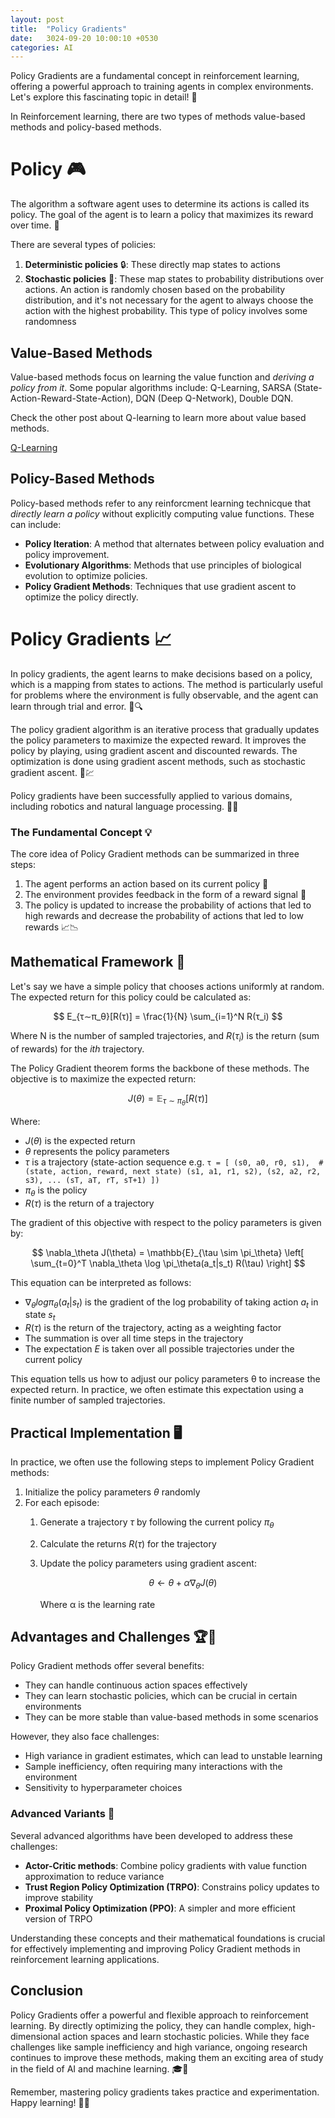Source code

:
 ```yaml
---
layout: post
title:  "Policy Gradients"
date:   3024-09-20 10:00:10 +0530
categories: AI
---
```


Policy Gradients are a fundamental concept in reinforcement learning, offering a powerful approach to training agents in complex environments. Let's explore this fascinating topic in detail! 🧠

In Reinforcement learning, there are two types of methods value-based methods and policy-based methods.

# Policy 🎮

The algorithm a software agent uses to determine its actions is called its policy. The goal of the agent is to learn a policy that maximizes its reward over time. 🎯

There are several types of policies:

1. **Deterministic policies** 🔒: 
These directly map states to actions
2. **Stochastic policies** 🎲: 
These map states to probability distributions over actions. An action is randomly chosen based on the probability distribution, and it's not necessary for the agent to always choose the action with the highest probability. This type of policy involves some randomness

## Value-Based Methods

Value-based methods focus on learning the value function and *deriving a policy from it*. Some popular algorithms include: Q-Learning, SARSA (State-Action-Reward-State-Action), DQN (Deep Q-Network), Double DQN. 

Check the other post about Q-learning to learn more about value based methods.

[Q-Learning](https://ds-meena.github.io/ai/2024/09/23/Q_learning.html)

## Policy-Based Methods

Policy-based methods refer to any reinforcment learning technicque that *directly learn a policy* without explicitly computing value functions. These can include:

- **Policy Iteration**: A method that alternates between policy evaluation and policy improvement.
- **Evolutionary Algorithms**: Methods that use principles of biological evolution to optimize policies.
- **Policy Gradient Methods**: Techniques that use gradient ascent to optimize the policy directly.

# Policy Gradients 📈

In policy gradients, the agent learns to make decisions based on a policy, which is a mapping from states to actions. The method is particularly useful for problems where the environment is fully observable, and the agent can learn through trial and error. 🧠🔍

The policy gradient algorithm is an iterative process that gradually updates the policy parameters to maximize the expected reward. It improves the policy by playing, using gradient ascent and discounted rewards. The optimization is done using gradient ascent methods, such as stochastic gradient ascent. 🔄💹

Policy gradients have been successfully applied to various domains, including robotics and natural language processing. 🤖💬

### The Fundamental Concept 💡

The core idea of Policy Gradient methods can be summarized in three steps:

1. The agent performs an action based on its current policy 🤖
2. The environment provides feedback in the form of a reward signal 👀
3. The policy is updated to increase the probability of actions that led to high rewards and decrease the probability of actions that led to low rewards 📈📉

## Mathematical Framework 🔢

Let's say we have a simple policy that chooses actions uniformly at random. The expected return for this policy could be calculated as:

$$
E_{τ∼π_θ}[R(τ)] = \frac{1}{N} \sum_{i=1}^N R(τ_i)
$$

Where N is the number of sampled trajectories, and $R(τ_i)$ is the return (sum of rewards) for the $ith$ trajectory.

The Policy Gradient theorem forms the backbone of these methods. The objective is to maximize the expected return:

$$
J(\theta) = \mathbb{E}_{\tau \sim \pi_\theta} [R(\tau)]
$$

Where:

- $J(θ)$ is the expected return
- $θ$ represents the policy parameters
- $τ$ is a trajectory (state-action sequence e.g. `τ = [
    (s0, a0, r0, s1),  # (state, action, reward, next state)
    (s1, a1, r1, s2),
    (s2, a2, r2, s3),
    ...
    (sT, aT, rT, sT+1)
])`
- $π_θ$ is the policy
- $R(τ)$ is the return of a trajectory

The gradient of this objective with respect to the policy parameters is given by:

$$
\nabla_\theta J(\theta) = \mathbb{E}_{\tau \sim \pi_\theta} \left[ \sum_{t=0}^T \nabla_\theta \log \pi_\theta(a_t|s_t) R(\tau) \right]
$$

This equation can be interpreted as follows:

- $∇_θ log π_θ(a_t|s_t)$ is the gradient of the log probability of taking action $a_t$ in state $s_t$
- $R(τ)$ is the return of the trajectory, acting as a weighting factor
- The summation is over all time steps in the trajectory
- The expectation $E$ is taken over all possible trajectories under the current policy

This equation tells us how to adjust our policy parameters θ to increase the expected return. In practice, we often estimate this expectation using a finite number of sampled trajectories.

## Practical Implementation 🖥️

In practice, we often use the following steps to implement Policy Gradient methods:

1. Initialize the policy parameters $θ$ randomly
2. For each episode:
    1. Generate a trajectory $τ$ by following the current policy $π_θ$
    2. Calculate the returns $R(τ)$ for the trajectory
    3. Update the policy parameters using gradient ascent:
        
        $$
        θ ← θ + α ∇_θ J(θ)
        $$
        
        Where α is the learning rate
        

## Advantages and Challenges 🏆🚧

Policy Gradient methods offer several benefits:

- They can handle continuous action spaces effectively
- They can learn stochastic policies, which can be crucial in certain environments
- They can be more stable than value-based methods in some scenarios

However, they also face challenges:

- High variance in gradient estimates, which can lead to unstable learning
- Sample inefficiency, often requiring many interactions with the environment
- Sensitivity to hyperparameter choices

### Advanced Variants 🚀

Several advanced algorithms have been developed to address these challenges:

- **Actor-Critic methods**: Combine policy gradients with value function approximation to reduce variance
- **Trust Region Policy Optimization (TRPO)**: Constrains policy updates to improve stability
- **Proximal Policy Optimization (PPO)**: A simpler and more efficient version of TRPO

Understanding these concepts and their mathematical foundations is crucial for effectively implementing and improving Policy Gradient methods in reinforcement learning applications.

## Conclusion

Policy Gradients offer a powerful and flexible approach to reinforcement learning. By directly optimizing the policy, they can handle complex, high-dimensional action spaces and learn stochastic policies. While they face challenges like sample inefficiency and high variance, ongoing research continues to improve these methods, making them an exciting area of study in the field of AI and machine learning. 🎓🔬

Remember, mastering policy gradients takes practice and experimentation. Happy learning! 🚀🤖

****************************************

* Required work *
Every line of the listing that includes the word "effectively" forms the answer.

* Response *
- They can handle continuous action spaces effectively
Understanding these concepts and their mathematical foundations is crucial for effectively implementing and improving Policy Gradient methods in reinforcement learning applications.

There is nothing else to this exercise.